• [EXERCISE OBJECTIVE]: Search the records below for "window" and copy every line it turns up in.

• [Plain-text document sources]:
---
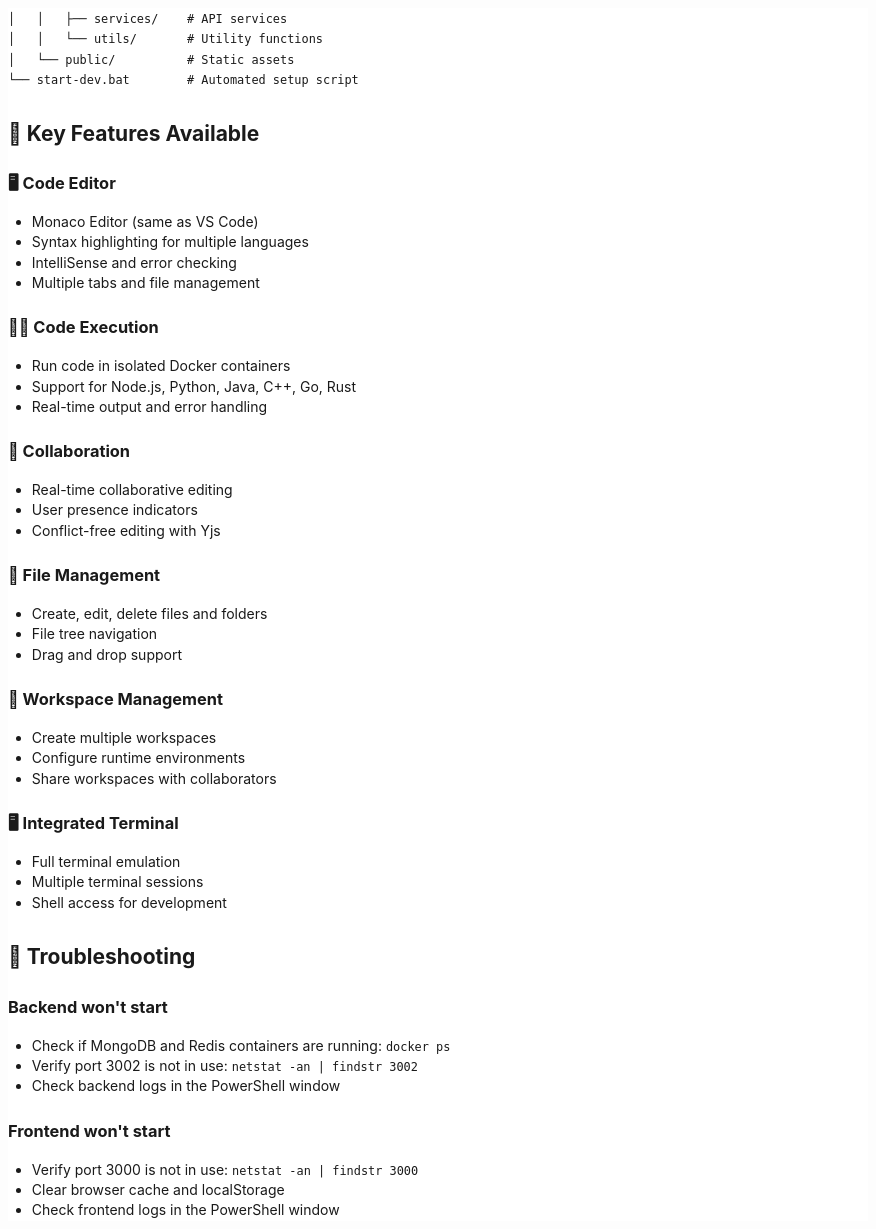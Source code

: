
 ```
│   │   ├── services/    # API services
│   │   └── utils/       # Utility functions
│   └── public/          # Static assets
└── start-dev.bat        # Automated setup script
```

## 🎨 Key Features Available

### 🖥️ Code Editor
- Monaco Editor (same as VS Code)
- Syntax highlighting for multiple languages
- IntelliSense and error checking
- Multiple tabs and file management

### 🏃‍♂️ Code Execution
- Run code in isolated Docker containers
- Support for Node.js, Python, Java, C++, Go, Rust
- Real-time output and error handling

### 👥 Collaboration
- Real-time collaborative editing
- User presence indicators
- Conflict-free editing with Yjs

### 📁 File Management
- Create, edit, delete files and folders
- File tree navigation
- Drag and drop support

### 🔧 Workspace Management
- Create multiple workspaces
- Configure runtime environments
- Share workspaces with collaborators

### 🖥️ Integrated Terminal
- Full terminal emulation
- Multiple terminal sessions
- Shell access for development

## 🐛 Troubleshooting

### Backend won't start
- Check if MongoDB and Redis containers are running: `docker ps`
- Verify port 3002 is not in use: `netstat -an | findstr 3002`
- Check backend logs in the PowerShell window

### Frontend won't start
- Verify port 3000 is not in use: `netstat -an | findstr 3000`
- Clear browser cache and localStorage
- Check frontend logs in the PowerShell window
---
• [ANSWER BOX]:
- Check backend logs in the PowerShell window
- Check frontend logs in the PowerShell window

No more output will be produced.